As far as I know Epic Citadel doesn't have any dynamic lights - it's lightmaps only. Because these are UE3-style lightmaps, you see some specular highlights. Also in the demo they avoid drawing anything that might consume the fill-rate excessively, so for instance there are no particles and almost no foliage and the demo is already running on the edge. Adding anything more to it (a dynamic light, a particle effect, an animated character) would also probably put the framerate under acceptable levels.
Answer by runonthespot · Nov 02, 2010 at 04:56 PM
Pay close attention to the size and compression settings on your textures too. I found by reducing texture sizes and acquiescing to using PVRTC compression as much as acceptable, significantly improved performance on ipad and iphone4 (ipad being the worst of the bunch, performance wise). Test this by setting all textures to the worst quality possible, PVRTC 2bit, 256x256 and see how it performs.
Drawcalls are apparently less of an issue than they were. Also look at baking in light, and occlusion culling.
Finally, can I recommend going into your xcode project application delegate and removing the 30fps limit when testing and always running your code with fps meter on, and then aim for >50fps on 3gs or iphone 4. I find I then get relatively acceptable performance on ipad. You generally don't want to go less than around 25fps (I consider this passable for very complex scenes, given that a Hollywood film does 24fps as standard)

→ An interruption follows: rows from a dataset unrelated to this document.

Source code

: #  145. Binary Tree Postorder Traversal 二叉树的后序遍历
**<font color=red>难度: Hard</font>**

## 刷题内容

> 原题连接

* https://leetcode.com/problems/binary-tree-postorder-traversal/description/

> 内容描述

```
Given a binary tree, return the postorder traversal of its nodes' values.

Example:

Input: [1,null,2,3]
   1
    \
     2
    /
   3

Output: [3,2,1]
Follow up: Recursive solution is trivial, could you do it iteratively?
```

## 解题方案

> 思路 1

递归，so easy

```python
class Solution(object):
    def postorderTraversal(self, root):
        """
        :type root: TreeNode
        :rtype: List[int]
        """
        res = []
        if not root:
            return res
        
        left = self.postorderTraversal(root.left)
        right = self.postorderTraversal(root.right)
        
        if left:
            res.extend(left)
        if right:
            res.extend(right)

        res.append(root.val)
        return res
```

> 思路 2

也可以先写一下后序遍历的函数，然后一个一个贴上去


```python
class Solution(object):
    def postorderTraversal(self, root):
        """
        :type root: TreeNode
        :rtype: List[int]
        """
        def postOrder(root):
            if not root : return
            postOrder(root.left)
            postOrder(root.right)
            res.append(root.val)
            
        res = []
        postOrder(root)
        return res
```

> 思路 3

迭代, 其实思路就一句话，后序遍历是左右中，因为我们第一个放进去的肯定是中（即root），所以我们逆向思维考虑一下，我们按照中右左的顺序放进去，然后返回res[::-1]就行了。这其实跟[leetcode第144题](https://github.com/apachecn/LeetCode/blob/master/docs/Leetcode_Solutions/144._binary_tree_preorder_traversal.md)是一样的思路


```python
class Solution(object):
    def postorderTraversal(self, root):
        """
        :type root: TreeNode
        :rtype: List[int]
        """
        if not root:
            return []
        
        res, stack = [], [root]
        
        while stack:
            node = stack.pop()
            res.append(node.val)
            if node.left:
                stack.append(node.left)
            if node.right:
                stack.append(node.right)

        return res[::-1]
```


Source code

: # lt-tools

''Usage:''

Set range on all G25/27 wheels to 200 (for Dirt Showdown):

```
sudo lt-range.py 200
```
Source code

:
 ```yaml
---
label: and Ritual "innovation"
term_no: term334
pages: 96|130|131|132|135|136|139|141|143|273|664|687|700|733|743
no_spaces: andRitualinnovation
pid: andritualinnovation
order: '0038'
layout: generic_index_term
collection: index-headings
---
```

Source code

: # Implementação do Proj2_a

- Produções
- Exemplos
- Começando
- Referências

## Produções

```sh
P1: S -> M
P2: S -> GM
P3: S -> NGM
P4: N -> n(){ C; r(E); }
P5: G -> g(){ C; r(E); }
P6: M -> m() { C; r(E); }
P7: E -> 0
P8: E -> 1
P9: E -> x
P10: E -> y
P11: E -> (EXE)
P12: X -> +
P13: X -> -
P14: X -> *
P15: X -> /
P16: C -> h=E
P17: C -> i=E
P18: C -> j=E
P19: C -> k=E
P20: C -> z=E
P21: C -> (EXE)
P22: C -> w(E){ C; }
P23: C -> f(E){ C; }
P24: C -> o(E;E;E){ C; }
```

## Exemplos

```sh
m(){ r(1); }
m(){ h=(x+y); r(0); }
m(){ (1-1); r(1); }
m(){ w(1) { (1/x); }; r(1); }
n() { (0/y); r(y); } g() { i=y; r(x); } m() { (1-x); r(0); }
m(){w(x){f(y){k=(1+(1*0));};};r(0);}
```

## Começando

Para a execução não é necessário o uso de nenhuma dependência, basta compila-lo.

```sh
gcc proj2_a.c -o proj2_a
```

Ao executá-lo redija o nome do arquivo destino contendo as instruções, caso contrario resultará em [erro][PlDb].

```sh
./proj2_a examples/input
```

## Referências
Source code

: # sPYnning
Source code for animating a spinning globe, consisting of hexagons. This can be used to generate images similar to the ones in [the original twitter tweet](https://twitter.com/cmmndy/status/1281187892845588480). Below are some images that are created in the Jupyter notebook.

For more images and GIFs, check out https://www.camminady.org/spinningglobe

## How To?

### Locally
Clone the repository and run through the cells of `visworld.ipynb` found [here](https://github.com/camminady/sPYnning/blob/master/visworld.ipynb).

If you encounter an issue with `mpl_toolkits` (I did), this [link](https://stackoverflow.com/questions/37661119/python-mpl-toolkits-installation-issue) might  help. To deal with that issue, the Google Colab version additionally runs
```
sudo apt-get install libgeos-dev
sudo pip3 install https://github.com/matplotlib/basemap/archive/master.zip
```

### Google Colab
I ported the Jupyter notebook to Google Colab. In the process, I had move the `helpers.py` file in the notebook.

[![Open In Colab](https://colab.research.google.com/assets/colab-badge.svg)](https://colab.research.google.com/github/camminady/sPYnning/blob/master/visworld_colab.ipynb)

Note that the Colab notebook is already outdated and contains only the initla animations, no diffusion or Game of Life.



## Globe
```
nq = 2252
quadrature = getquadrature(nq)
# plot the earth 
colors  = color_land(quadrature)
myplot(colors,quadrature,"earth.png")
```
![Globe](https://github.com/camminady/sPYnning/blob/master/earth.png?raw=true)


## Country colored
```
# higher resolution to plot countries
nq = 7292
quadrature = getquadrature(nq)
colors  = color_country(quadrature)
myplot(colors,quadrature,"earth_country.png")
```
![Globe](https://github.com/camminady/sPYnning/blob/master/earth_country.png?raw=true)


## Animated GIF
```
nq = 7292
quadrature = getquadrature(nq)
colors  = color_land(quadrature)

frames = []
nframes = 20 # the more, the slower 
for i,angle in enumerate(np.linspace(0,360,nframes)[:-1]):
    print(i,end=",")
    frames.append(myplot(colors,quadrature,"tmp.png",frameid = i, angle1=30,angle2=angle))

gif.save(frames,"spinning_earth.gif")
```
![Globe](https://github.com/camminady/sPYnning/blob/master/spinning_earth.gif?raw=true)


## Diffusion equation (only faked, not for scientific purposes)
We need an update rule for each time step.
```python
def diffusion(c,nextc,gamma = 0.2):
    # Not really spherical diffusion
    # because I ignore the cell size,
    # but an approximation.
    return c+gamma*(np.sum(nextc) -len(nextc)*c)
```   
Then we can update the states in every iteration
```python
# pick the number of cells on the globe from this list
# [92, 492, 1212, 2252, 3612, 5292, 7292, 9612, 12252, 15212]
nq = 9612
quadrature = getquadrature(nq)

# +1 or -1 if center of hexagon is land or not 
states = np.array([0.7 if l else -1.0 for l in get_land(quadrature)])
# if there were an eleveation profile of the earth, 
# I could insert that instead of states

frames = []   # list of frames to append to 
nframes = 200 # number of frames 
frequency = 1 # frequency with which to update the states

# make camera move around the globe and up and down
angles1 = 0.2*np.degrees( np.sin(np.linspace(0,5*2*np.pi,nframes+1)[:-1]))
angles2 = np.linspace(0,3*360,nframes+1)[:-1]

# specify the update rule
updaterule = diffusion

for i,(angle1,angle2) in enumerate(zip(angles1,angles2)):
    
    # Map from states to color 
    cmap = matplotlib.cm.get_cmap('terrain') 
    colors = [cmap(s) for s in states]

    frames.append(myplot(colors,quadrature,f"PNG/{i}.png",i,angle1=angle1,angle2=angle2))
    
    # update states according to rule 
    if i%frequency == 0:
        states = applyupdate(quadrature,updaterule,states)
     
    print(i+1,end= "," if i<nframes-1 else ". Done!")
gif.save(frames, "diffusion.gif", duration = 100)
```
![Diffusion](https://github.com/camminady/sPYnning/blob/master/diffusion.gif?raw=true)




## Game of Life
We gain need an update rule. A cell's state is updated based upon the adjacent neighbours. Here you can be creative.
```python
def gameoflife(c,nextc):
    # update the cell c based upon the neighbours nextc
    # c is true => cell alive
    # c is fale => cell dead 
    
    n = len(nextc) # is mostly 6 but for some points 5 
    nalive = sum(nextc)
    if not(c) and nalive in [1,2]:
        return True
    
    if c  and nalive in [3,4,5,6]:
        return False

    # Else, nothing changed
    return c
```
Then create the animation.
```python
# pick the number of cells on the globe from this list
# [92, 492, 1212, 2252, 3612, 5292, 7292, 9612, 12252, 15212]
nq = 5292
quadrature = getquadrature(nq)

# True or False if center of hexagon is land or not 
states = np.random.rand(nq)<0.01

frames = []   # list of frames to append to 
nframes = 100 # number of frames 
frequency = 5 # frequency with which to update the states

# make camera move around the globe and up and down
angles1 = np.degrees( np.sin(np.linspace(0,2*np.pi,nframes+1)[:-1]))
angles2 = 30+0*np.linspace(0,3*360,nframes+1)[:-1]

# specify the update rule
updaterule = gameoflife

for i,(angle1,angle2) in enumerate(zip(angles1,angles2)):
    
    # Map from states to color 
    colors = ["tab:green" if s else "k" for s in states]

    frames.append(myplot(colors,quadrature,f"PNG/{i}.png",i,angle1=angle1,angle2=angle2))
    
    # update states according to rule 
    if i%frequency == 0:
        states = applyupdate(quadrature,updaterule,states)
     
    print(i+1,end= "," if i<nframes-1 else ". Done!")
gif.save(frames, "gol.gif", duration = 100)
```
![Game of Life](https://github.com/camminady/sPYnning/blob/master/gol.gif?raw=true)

Yes, I have been thinking about removing the limit and ensuring that the game flies on 3G S, so that sounds good. True blu-rays are 24P, but each frame is a snapshot of real action, so will include motion blur, naturally captured at that frame, which I understand helps keep things looking fluid and of course, unless you add motion blur, a game will always be a crisp snapshot of time at that frame.
A good point re motion blur- explains why I never feel comfortable under 30fps :) I remove the limit only for testing purposes, as it's too onerous to test on multiple devices the whole time. That way I can mostly ensure that it'll perform okay on ipad without tying up my wife's ipad ;-)
Also, I recommend using the Simply Lit shaders from the unify community wiki.
http://www.unifycommunity.com/wiki/index.php?title=Simply_Lit
I've been simplifying the per pixel lighting shaders to do things like ignore alpha and assume the diffuse is always white.
Answer by noradninja · Oct 27, 2010 at 11:11 PM
If you want to keep the same visuals as your game on the 3GS and dont mind the lower resolution, you can force your game to run in standard resolution on the iPad/iPhone4/iPod4G by setting Target Resolution to Standard in the Player settings in Unity before you build. This will keep your framerate acceptable at the expense of resolution and is what I do for the games that I require pixel lighting in (mostly for normal mapping).
I don't know if was doing something wrong here, but this didn't seem to make any difference for me at all.